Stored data
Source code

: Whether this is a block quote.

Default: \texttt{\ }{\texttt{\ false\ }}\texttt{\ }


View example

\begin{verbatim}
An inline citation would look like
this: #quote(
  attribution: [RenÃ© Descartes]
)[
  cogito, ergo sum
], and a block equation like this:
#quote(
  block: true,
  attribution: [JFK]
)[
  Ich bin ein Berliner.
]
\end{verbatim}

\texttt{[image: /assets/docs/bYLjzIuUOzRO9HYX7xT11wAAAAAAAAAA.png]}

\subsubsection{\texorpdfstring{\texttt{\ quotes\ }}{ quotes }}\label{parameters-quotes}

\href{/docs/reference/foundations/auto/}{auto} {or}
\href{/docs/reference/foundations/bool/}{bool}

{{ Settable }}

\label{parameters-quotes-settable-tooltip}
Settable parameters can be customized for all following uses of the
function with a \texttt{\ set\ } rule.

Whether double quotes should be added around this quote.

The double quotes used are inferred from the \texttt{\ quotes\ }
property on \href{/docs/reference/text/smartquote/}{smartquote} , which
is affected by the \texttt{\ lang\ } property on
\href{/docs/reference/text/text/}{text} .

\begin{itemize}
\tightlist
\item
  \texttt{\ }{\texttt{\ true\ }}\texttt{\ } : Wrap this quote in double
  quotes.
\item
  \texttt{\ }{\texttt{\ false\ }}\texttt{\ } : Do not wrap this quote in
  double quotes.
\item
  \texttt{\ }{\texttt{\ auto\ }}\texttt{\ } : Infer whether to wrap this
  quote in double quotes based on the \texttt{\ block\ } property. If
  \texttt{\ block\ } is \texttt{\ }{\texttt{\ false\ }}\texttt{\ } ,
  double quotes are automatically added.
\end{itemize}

> **What is required**
Across the records above, how many lines hold the string "quotes"? The number alone will do.

> **Output**
8